I felt the shock of all this the more acutely because nothing had prepared me for it. I had come to the convent anticipating a ready acceptance—or, rather, not even anticipating it, so completely had I taken it for granted. In the parochi
al school, I had led the class in scholarship and athletics; the fact that I was an orphan and the strange circumstances of my home life, led between rich grandparents and a set of harsh, miserly guardians, had given me a unique social position. Waking up now sometimes in my cubicle at six-thirty in the morning to hear the nuns singing their office, far off in the chapel, I could look back, half unbelieving, to a time when the leading boys and girls in my classroom had positively vied for my favors. I thought of my confirmation, which had been the great event of 6A in St. Stephen’s School—what a stir it had made when it was known that Mary McCarthy, who was only ten years old, was going to be confirmed with the seventh- and eighth-graders.

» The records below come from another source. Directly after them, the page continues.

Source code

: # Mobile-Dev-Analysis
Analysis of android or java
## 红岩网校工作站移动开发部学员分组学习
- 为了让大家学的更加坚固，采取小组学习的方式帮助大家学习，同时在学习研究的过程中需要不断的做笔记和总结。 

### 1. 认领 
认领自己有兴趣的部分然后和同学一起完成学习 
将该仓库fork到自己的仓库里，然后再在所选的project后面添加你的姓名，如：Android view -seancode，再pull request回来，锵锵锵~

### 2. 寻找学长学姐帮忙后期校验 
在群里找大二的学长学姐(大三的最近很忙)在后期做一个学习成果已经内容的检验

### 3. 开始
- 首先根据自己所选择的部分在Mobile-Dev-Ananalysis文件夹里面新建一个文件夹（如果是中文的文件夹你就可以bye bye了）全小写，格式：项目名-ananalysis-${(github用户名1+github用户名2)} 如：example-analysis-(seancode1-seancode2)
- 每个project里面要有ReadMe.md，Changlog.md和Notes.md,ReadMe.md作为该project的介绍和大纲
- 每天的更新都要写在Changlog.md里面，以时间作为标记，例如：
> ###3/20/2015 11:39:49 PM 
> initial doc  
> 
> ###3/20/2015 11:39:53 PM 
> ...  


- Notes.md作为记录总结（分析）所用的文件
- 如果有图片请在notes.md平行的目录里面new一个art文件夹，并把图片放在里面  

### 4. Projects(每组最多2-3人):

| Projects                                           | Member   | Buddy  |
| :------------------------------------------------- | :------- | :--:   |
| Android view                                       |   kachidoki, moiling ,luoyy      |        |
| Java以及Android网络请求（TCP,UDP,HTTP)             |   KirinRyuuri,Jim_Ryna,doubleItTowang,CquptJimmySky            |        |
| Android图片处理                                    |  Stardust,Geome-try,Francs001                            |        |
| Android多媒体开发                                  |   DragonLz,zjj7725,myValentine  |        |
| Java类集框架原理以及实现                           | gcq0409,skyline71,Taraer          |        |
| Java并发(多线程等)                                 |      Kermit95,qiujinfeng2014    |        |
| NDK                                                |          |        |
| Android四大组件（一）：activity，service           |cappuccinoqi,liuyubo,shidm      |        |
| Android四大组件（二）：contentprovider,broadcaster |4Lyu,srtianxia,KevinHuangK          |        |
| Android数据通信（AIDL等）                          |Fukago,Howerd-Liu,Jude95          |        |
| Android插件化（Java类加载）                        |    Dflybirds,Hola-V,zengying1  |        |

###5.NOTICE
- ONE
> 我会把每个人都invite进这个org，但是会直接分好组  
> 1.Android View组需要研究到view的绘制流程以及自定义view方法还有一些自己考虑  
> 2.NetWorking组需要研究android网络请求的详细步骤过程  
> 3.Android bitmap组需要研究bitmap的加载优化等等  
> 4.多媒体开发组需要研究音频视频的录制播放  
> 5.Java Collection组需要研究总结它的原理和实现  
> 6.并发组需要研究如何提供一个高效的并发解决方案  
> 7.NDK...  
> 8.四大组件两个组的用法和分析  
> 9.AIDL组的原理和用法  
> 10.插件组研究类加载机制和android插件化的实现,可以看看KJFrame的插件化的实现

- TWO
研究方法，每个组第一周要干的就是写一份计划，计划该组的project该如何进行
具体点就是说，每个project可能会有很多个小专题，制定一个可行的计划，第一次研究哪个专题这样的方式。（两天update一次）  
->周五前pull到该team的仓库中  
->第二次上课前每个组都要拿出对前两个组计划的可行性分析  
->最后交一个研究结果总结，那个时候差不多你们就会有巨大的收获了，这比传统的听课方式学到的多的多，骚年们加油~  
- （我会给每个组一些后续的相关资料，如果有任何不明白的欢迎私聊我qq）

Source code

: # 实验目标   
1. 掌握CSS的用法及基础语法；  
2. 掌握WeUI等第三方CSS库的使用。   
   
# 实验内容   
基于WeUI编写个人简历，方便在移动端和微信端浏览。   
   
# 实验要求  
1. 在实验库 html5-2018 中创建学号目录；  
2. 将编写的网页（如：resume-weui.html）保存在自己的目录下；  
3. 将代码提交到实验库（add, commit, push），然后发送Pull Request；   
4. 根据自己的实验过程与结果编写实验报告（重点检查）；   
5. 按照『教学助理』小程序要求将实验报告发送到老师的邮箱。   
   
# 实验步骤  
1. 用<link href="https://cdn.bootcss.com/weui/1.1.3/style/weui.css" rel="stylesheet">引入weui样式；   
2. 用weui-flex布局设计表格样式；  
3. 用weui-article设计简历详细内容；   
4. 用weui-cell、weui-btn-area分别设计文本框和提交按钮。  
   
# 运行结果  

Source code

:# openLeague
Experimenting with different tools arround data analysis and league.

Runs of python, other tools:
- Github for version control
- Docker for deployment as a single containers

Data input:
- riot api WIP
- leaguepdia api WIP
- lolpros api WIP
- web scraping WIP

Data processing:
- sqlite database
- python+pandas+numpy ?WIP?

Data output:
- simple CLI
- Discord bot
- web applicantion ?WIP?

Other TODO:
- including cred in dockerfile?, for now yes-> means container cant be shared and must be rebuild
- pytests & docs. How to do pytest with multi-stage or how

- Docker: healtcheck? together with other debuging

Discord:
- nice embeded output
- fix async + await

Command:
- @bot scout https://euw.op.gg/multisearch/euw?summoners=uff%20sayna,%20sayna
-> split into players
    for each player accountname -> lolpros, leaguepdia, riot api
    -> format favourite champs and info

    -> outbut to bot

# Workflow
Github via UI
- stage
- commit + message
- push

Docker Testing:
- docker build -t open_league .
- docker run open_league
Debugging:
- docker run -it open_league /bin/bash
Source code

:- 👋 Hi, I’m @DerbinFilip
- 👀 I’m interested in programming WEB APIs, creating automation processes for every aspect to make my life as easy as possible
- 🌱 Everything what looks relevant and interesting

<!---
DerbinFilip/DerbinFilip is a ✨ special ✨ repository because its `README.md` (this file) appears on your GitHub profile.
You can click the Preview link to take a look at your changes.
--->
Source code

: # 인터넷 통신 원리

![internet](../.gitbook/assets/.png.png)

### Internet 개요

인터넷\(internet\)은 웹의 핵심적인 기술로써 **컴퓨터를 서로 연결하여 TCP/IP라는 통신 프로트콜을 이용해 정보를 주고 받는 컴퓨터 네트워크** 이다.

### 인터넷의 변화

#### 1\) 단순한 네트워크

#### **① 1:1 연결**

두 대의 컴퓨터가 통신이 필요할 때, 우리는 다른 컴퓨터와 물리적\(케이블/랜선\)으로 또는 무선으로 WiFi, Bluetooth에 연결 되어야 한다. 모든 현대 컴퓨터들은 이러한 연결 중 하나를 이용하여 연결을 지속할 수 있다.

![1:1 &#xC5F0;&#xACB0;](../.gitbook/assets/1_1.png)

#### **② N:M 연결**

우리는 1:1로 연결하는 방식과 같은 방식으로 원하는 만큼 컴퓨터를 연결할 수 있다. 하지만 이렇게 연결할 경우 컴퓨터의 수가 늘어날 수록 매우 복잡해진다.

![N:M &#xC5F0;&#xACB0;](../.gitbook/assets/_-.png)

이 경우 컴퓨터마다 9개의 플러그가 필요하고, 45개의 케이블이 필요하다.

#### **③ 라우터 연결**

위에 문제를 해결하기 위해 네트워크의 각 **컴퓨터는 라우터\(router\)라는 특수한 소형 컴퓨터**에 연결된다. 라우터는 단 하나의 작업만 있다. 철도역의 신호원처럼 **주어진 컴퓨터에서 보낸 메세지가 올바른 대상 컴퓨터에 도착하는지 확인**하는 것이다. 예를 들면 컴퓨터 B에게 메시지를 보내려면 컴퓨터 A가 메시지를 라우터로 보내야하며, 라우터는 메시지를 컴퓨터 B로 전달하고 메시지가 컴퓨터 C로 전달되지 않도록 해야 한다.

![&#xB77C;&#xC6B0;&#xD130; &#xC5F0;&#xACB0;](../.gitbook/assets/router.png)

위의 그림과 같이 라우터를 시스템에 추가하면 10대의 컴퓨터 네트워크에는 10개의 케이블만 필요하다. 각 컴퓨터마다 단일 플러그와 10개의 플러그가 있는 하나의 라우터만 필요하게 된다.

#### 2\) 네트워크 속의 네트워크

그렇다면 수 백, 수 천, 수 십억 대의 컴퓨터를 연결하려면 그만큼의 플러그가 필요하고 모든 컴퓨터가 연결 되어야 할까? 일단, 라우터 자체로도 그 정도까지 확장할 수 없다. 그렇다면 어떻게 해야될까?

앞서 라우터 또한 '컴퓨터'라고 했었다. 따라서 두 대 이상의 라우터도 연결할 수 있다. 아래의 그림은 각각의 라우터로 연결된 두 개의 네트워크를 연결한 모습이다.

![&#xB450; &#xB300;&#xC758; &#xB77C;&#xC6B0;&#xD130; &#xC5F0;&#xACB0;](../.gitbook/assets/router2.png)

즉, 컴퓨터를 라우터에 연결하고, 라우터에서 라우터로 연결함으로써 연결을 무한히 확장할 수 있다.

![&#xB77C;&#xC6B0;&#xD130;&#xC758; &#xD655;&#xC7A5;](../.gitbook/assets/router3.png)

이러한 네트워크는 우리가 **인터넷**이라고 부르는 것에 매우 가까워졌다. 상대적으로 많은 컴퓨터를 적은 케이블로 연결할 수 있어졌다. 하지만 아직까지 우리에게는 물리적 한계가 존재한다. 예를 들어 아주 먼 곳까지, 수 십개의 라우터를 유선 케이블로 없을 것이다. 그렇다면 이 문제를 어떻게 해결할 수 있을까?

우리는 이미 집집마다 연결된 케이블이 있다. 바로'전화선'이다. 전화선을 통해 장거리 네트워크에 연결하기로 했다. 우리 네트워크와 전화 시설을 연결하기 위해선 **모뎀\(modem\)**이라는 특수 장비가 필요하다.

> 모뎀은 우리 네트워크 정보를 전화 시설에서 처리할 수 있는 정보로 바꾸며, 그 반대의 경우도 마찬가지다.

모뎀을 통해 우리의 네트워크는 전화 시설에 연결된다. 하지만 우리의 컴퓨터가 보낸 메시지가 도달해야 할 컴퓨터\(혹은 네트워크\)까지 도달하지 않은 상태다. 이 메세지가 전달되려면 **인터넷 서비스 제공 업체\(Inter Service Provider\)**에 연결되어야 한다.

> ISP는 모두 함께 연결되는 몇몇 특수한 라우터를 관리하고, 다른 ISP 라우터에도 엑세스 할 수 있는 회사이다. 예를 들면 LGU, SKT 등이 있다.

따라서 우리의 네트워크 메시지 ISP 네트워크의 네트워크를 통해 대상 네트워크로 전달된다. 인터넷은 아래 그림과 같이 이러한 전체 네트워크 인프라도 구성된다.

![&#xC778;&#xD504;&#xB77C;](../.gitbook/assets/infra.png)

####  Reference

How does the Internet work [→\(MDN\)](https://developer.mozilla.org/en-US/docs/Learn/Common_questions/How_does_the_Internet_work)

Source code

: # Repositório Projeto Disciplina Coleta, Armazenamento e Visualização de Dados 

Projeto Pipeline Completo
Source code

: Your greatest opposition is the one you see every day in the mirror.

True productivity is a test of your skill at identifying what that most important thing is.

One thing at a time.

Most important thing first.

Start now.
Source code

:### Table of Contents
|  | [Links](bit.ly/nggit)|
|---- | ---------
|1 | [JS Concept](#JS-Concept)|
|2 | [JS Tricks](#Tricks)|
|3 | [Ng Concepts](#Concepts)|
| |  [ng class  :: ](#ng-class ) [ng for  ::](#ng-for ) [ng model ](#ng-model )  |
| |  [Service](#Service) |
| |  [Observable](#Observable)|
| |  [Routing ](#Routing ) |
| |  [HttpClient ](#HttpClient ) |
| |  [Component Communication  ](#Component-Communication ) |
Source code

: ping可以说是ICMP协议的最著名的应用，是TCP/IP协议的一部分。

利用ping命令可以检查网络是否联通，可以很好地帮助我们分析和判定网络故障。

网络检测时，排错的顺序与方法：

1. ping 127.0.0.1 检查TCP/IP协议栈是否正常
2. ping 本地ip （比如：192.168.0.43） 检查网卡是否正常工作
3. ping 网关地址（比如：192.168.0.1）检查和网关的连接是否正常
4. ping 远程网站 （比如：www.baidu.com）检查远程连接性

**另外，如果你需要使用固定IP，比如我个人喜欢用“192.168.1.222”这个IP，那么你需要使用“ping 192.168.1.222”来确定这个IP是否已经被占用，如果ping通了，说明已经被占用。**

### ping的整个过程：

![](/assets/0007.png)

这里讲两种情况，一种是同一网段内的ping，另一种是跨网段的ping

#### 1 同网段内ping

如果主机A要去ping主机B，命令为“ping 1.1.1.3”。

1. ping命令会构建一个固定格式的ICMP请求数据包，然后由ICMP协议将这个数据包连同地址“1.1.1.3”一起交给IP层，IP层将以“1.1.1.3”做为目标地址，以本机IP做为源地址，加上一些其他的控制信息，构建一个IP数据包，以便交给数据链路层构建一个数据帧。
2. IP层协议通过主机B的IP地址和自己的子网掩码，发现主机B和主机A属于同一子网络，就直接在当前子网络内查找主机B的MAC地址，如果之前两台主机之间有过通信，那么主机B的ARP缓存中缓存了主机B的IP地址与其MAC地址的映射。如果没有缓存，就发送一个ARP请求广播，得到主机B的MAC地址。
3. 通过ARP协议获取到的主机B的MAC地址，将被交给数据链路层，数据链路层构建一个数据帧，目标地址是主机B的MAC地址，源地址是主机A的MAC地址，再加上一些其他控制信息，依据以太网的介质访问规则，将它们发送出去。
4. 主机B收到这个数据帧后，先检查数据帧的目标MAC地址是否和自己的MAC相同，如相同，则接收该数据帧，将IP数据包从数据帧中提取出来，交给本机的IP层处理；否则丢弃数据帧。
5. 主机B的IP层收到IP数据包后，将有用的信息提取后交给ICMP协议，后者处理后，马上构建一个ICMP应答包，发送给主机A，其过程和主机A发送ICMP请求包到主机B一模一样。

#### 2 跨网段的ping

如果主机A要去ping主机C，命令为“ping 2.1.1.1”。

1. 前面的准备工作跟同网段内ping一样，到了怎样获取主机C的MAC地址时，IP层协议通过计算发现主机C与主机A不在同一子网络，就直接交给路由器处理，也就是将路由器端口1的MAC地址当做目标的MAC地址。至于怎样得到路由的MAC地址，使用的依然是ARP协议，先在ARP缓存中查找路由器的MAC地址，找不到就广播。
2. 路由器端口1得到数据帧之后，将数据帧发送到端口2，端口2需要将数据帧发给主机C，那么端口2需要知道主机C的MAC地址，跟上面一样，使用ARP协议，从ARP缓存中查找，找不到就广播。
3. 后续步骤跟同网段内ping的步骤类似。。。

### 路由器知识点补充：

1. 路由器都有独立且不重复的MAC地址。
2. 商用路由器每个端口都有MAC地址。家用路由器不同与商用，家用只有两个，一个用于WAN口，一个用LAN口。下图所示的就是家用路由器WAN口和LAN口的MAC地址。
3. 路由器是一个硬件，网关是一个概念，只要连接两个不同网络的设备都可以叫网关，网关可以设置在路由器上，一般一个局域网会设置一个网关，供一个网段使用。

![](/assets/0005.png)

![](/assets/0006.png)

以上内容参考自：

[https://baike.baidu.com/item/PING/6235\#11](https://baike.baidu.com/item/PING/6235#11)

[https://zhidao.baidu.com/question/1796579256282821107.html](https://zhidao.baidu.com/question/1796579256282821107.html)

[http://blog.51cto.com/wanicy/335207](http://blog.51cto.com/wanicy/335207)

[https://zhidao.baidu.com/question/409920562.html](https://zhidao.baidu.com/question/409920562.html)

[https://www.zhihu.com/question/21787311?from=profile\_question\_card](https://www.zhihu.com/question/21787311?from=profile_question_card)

I remembered how my friends, full of curiosity and awe, had hung around outside the rectory one afternoon while I went in alone to tackle Father Gaughan, the old parish priest, and persuade him to confirm me, because I was such a prodigy of theological lore. In the dining room, next to the parlor, the priest’s housekeeper was rattling the dishes and making angry noises, to indicate that I should go, that the Father’s dinner was ready, as I could perfectly well smell for myself. Yet I had lingered, stubbornly, refusing to be put off, reciting passages from the catechism, till finally the old priest had patted my head and said to me, “Perseverance wins the crown,” and I had run out into the street, jubilating, to meet my amazed classmates. “Perseverance wins the crown, perseverance wins the crown,” I had sung over and over, just under my breath. This maxim and the triumph it capped fortified me now in the convent; I argued that it was only a question of time before I would be noticed by the superior girls with whom I rightfully belonged.